Below are 10 of the top hitters in the game today and we'd like you to rank them in terms of which ones you would count on to come through in the clutch. Simply drag the numbers onto the photos and click submit when you are done."
"Real time" Results (final results at 6 pm on sportscenter):
1. David Ortiz 2. Abert Pujols 3. Manny Ramirez 4. Jim Thome 5. Ken Griffey Jr. 6. Jason Giambi 7. Barry Bonds 8. Ryan Howard 9. Alex Rodriguez 10. Adam Dunn
TheYanks04 wrote:LOL...I dunno. A-Choke or Dunn in the clutch? Mr. May agaiinst TB vs Mr. K?
A-Rod's the 2nd best player on that list, that should be where he's ranked. Pujols number 1. Ortiz/Manny at 4/5. Bonds in his prime would be number 1 easily but he's struggling this year, so he doesn't get up there. Based on this year, Thome would be close to the top, having a great season.

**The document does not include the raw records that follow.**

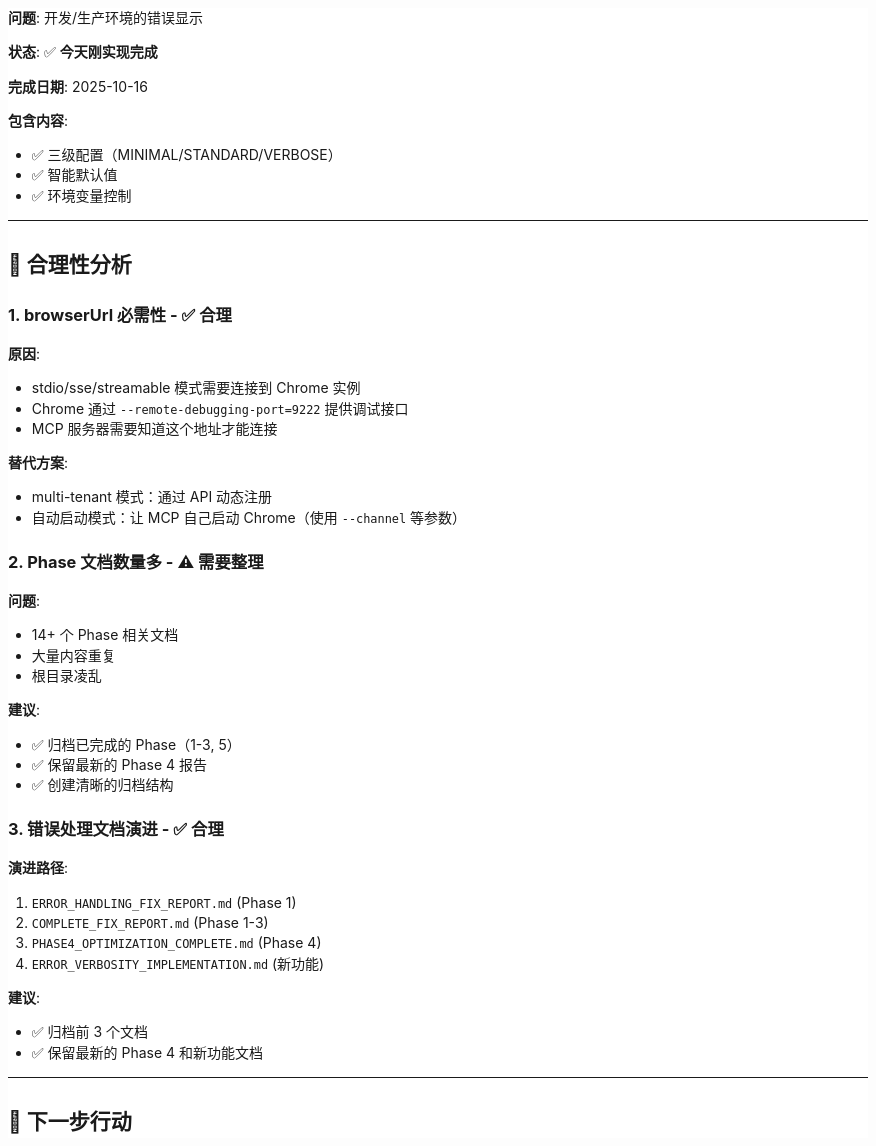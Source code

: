 **问题**: 开发/生产环境的错误显示

**状态**: ✅ **今天刚实现完成**

**完成日期**: 2025-10-16

**包含内容**:
- ✅ 三级配置（MINIMAL/STANDARD/VERBOSE）
- ✅ 智能默认值
- ✅ 环境变量控制

---

## 🎯 合理性分析

### 1. browserUrl 必需性 - ✅ 合理

**原因**:
- stdio/sse/streamable 模式需要连接到 Chrome 实例
- Chrome 通过 `--remote-debugging-port=9222` 提供调试接口
- MCP 服务器需要知道这个地址才能连接

**替代方案**:
- multi-tenant 模式：通过 API 动态注册
- 自动启动模式：让 MCP 自己启动 Chrome（使用 `--channel` 等参数）

### 2. Phase 文档数量多 - ⚠️ 需要整理

**问题**:
- 14+ 个 Phase 相关文档
- 大量内容重复
- 根目录凌乱

**建议**:
- ✅ 归档已完成的 Phase（1-3, 5）
- ✅ 保留最新的 Phase 4 报告
- ✅ 创建清晰的归档结构

### 3. 错误处理文档演进 - ✅ 合理

**演进路径**:
1. `ERROR_HANDLING_FIX_REPORT.md` (Phase 1)
2. `COMPLETE_FIX_REPORT.md` (Phase 1-3)
3. `PHASE4_OPTIMIZATION_COMPLETE.md` (Phase 4)
4. `ERROR_VERBOSITY_IMPLEMENTATION.md` (新功能)

**建议**:
- ✅ 归档前 3 个文档
- ✅ 保留最新的 Phase 4 和新功能文档

---

## 📝 下一步行动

Guess Again. Arod is struggling to stay out of last over at ESPN. And there are probably 20 other players that if they put them on the list would get more votes than the choker. Clutch and Arod go together like good and goverment, Clinton and integrity, Bengi Molina and Stolen bases, Victor Martinez and good defense, etc..

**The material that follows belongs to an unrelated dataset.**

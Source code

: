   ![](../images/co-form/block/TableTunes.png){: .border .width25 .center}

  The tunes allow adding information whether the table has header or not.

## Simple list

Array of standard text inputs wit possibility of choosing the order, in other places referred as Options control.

TheYanks04 wrote:Guess Again. Arod is struggling to stay out of last over at ESPN. And there are probably 20 other players that if they put them on the list would get more votes than the choker. Clutch and Arod go together like good and goverment, Clinton and integrity, Bengi Molina and Stolen bases, Victor Martinez and good defense, etc..
LOL.
Are you actually using an ESPN poll to support your argument? I knew your arguments were weak, but this takes the cake.

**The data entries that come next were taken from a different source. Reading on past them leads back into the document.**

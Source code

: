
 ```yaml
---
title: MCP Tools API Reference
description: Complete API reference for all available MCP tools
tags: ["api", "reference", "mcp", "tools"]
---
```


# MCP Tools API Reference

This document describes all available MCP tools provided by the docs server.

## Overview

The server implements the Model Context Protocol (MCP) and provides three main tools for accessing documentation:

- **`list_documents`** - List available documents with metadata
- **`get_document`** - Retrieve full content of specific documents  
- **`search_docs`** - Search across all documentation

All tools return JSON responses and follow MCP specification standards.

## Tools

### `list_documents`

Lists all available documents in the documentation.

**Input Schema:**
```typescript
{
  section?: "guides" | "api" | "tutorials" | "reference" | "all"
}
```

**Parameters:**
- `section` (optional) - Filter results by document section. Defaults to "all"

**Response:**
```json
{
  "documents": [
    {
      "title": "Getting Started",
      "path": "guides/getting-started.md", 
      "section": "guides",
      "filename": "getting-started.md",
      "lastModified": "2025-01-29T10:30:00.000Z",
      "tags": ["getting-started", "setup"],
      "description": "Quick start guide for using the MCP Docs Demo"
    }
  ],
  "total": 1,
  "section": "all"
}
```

HOOTIE...I know you're a whiz when it comes to this stuff. Can you help me out here?
BronXBombers51 wrote:
davidmarver wrote:
BronXBombers51 wrote:
davidmarver wrote:
BronXBombers51 wrote:Clutch hitters don't exist.
Be careful. The reason the word 'clutch' cannot be attributed to individual players is because of the lack of a large enough sample size. This doesn't mean clutch players don't exist, there's just not enough time in players' careers to statistically prove it.
Explain something to me.
How much of a sample size would you need in order to deem a player clutch? I mean, think of the sample size it would take in order to call a player a 'great hitter.' A few years worth of great hitting?
Now obviously you'd have a substantially less sample size of clutch situations, since there are so many fewer of these situations. But wouldn't a player that does well during that sample size (no matter how much smaller it may be), be considered clutch?
I mean, let's say the most 'clutch situations' in any player's career is 200 ABs. Now, that is a small sample size. However, if that is the maximum amount of situations ANYONE gets, doesn't that make it the standard...and thus anyone who performs well in those 200 ABs is a clutch player?
It depends on the population mean (his career average) and sample size (career at bats) and the sample mean (his clutch average) and that sample size (clutch at bats). It's going to be a lot of at bats either way at an average much higher than normal.
So if a player hits at a better average during clutch situations than his career average, he's clutch?
Or are you saying that the clutch situations are not a large enough sample size to say that that player is clutch?
And in case what you're saying is the latter, wouldn't it basically mean that no player is clutch? If nobody can ever achieve a sample size large enough to make the stats meaningful, then basically nobody can be labeled a clutch player, correct?
Sorry about all the questions, just trying to better understand it.